Skip to main content
Participant
December 27, 2020
Question

Extracting Pages Based on Matching Strings in Acrobat Pro DC Java Script

  • December 27, 2020
  • 1 reply
  • 2500 views

I need to extract pages from a PDF document with matching strings i.e. Acrobat create a new file of all pages where it finds strings that I have in CSV or xlsx file

I only need pages having the following two strings...

macros
salesperson
I found following code while googling around but it searches only one string and creates a new file of pages matching that string. While I need to search multiple strings and need only one file. Any ideas please...

// Iterates over all pages and find a given string and extracts all
// pages on which that string is found to a new file.

var pageArray = [];

var stringToSearchFor = "Test";

for (var p = 0; p < this.numPages; p++) {
// iterate over all words
for (var n = 0; n < this.getPageNumWords(p); n++) {
if (this.getPageNthWord(p, n) == stringToSearchFor) {
pageArray.push(p);
break;
}
}
}

if (pageArray.length > 0) {
// extract all pages that contain the string into a new document
var d = app.newDoc(); // this will add a blank page - we need to remove that once we are done
for (var n = 0; n < pageArray.length; n++) {
d.insertPages( {
nPage: d.numPages-1,
cPath: this.path,
nStart: pageArray[n],
nEnd: pageArray[n],
} );
}

// remove the first page
d.deletePages(0);

}

 

I assume that some code will be added to load CSV/XLSX file and a FOR/WHILE loop to search all strings in that PDF file and storing their page numbers and then creating a new file with all these page numbers.

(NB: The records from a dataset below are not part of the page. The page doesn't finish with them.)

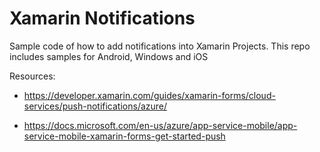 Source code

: # Xamarin Notifications
Sample code of how to add notifications into Xamarin Projects. This repo includes samples for Android, Windows and iOS

Resources:

* https://developer.xamarin.com/guides/xamarin-forms/cloud-services/push-notifications/azure/

* https://docs.microsoft.com/en-us/azure/app-service-mobile/app-service-mobile-xamarin-forms-get-started-push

This topic has been closed for replies.

1 reply

try67
Community Expert
Community Expert
December 27, 2020

Change this line

var stringToSearchFor = "Test";

To:

var stringsToSearchFor = ["macros", "salesperson"];

 

And this line:

if (this.getPageNthWord(p, n) == stringToSearchFor) {

To:

if (stringsToSearchFor.indexOf(this.getPageNthWord(p, n)!=-1) {